Implement Python LRU cache with varargs
Company: HubSpot
Role: Software Engineer
Category: Coding & Algorithms
Difficulty: Medium
Interview Round: Onsite
Quick Answer: This question evaluates a candidate's ability to implement an LRU caching mechanism in Python, including decorator design, argument canonicalization for positional args, *args, and **kwargs, handling unhashable inputs, eviction semantics, cache metadata operations (clear, cache_info), and JSON-based persistence and versioning.
Constraints
- 0 <= len(calls) <= 10^4
- 0 <= len(params) <= 50
- maxsize is a positive integer or None (unbounded)
- Argument values may be ints, strings, bools, or nested lists/dicts/sets (possibly unhashable)
- Binding rule: positional args fill params by index; extras form an order-sensitive *args bucket; kwargs override/add by name
Examples
Input: (2, ['a', 'b'], [{'args': [1, 2]}, {'args': [1], 'kwargs': {'b': 2}}])
Expected Output: ['miss', 'hit']
Explanation: Binding positional [1,2] to params [a,b] gives {a:1,b:2}; the second call {a:1, b:2} binds to the same mapping, so it hits.
Input: (2, ['a', 'b'], [{'kwargs': {'b': 2, 'a': 1}}, {'args': [1, 2]}])
Expected Output: ['miss', 'hit']
Explanation: Keyword order does not matter: {b:2,a:1} canonicalizes to the same sorted key as positional [1,2].
Input: (2, ['x'], [{'args': [1]}, {'args': [2]}, {'args': [3]}, {'args': [1]}])
Expected Output: ['miss', 'miss', 'miss', 'miss']
Explanation: With maxsize 2, after caching 1 and 2, inserting 3 evicts 1 (LRU); the later call 1 is therefore a miss.
Input: (2, ['x'], [{'args': [1]}, {'args': [2]}, {'args': [1]}, {'args': [3]}, {'args': [2]}])
Expected Output: ['miss', 'miss', 'hit', 'miss', 'miss']
Explanation: 1,2 cached; 1 hits and becomes MRU; 3 evicts the LRU (2); final 2 is a miss since it was evicted.
Input: (3, ['data'], [{'args': [[1, 2, 3]]}, {'args': [[1, 2, 3]]}, {'args': [{'k': 1}]}, {'args': [{'k': 1}]}])
Expected Output: ['miss', 'hit', 'miss', 'hit']
Explanation: Unhashable list and dict arguments are canonicalized deterministically, so identical structures hit on repeat.
Input: (1, ['x'], [{'args': [1]}, {'args': [2]}, {'args': [1]}])
Expected Output: ['miss', 'miss', 'miss']
Explanation: maxsize 1 holds only the most recent key; every distinct call evicts the prior one, so nothing ever hits here.
Input: (2, ['a'], [])
Expected Output: []
Explanation: No calls yields an empty result.
Input: (None, ['x'], [{'args': [1]}, {'args': [2]}, {'args': [3]}, {'args': [1]}])
Expected Output: ['miss', 'miss', 'miss', 'hit']
Explanation: Unbounded cache (maxsize None) never evicts, so the repeated call 1 hits.
Hints
- Two calls are 'the same' only after you bind positional args to parameter names — normalize every call into a single name->value mapping before hashing.
- Lists, dicts and sets are unhashable.
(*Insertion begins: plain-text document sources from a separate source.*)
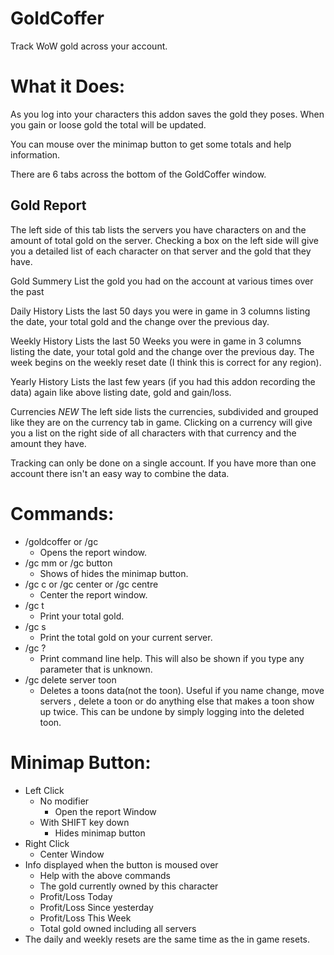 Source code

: # GoldCoffer
Track WoW gold across your account.

# What it Does:
As you log into your characters this addon saves the gold they poses. When you gain or loose gold the total will be updated. 

You can mouse over the minimap button to get some totals and help information.

 

There are 6 tabs across the bottom of the GoldCoffer window. 

## Gold Report
The left side of this tab lists the servers you have characters on and the amount of total gold on the server. Checking a box on the left side will give you a detailed list of each character on that server and the gold that they have.

 

Gold Summery
List the gold you had on the account at various times over the past

 

Daily History
Lists the last 50 days you were in game in 3 columns listing the date, your total gold and the change over the previous day.

 

Weekly History
Lists the last 50 Weeks you were in game in 3 columns listing the date, your total gold and the change over the previous day. The week begins on the weekly reset date (I think this is correct for any region).

 

Yearly History
Lists the last few years (if you had this addon recording the data) again like above listing date, gold and gain/loss.

 

Currencies   *NEW*
The left side lists the currencies, subdivided and grouped like they are on the currency tab in game. Clicking on a currency will give you a list on the right side of all characters with that currency and the amount they have.

 

 

Tracking can only be done on a single account. If you have more than one account there isn't an easy way to combine the data.

 

 

# Commands:
- /goldcoffer or /gc
	-  Opens the report window.
- /gc mm or /gc button
	- Shows of hides the minimap button.
- /gc c or /gc center or /gc centre
	- Center the report window.
- /gc t	
	- Print your total gold.
- /gc s
	- Print the total gold on your current server.
- /gc ?
	- Print command line help. This will also be shown if you type any parameter that is unknown.
- /gc delete server toon
	- Deletes a toons data(not the toon). Useful if you name change, move servers , delete a toon or do anything else that makes a toon show up twice. This can be undone by simply logging into the deleted toon.

# Minimap Button:
- Left Click
	- No modifier
		- Open the report Window
	- With SHIFT key down
		- Hides minimap button
- Right Click 
	- Center Window
- Info displayed when the button is moused over
	- Help with the above commands
	- The gold currently owned by this character
	- Profit/Loss Today
	- Profit/Loss Since yesterday
	- Profit/Loss This Week
	- Total gold owned including all servers
- The daily and weekly resets are the same time as the in game resets.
Recursively convert them into nested tuples (sort dict items and set elements) so the key is deterministic regardless of insertion order.
- An OrderedDict gives you O(1) LRU: move_to_end on a hit, and popitem(last=False) to drop the least-recently-used key when you exceed maxsize.
- Tag primitives with their type in the key so values like 1 and True (or 1 and '1') don't accidentally collide.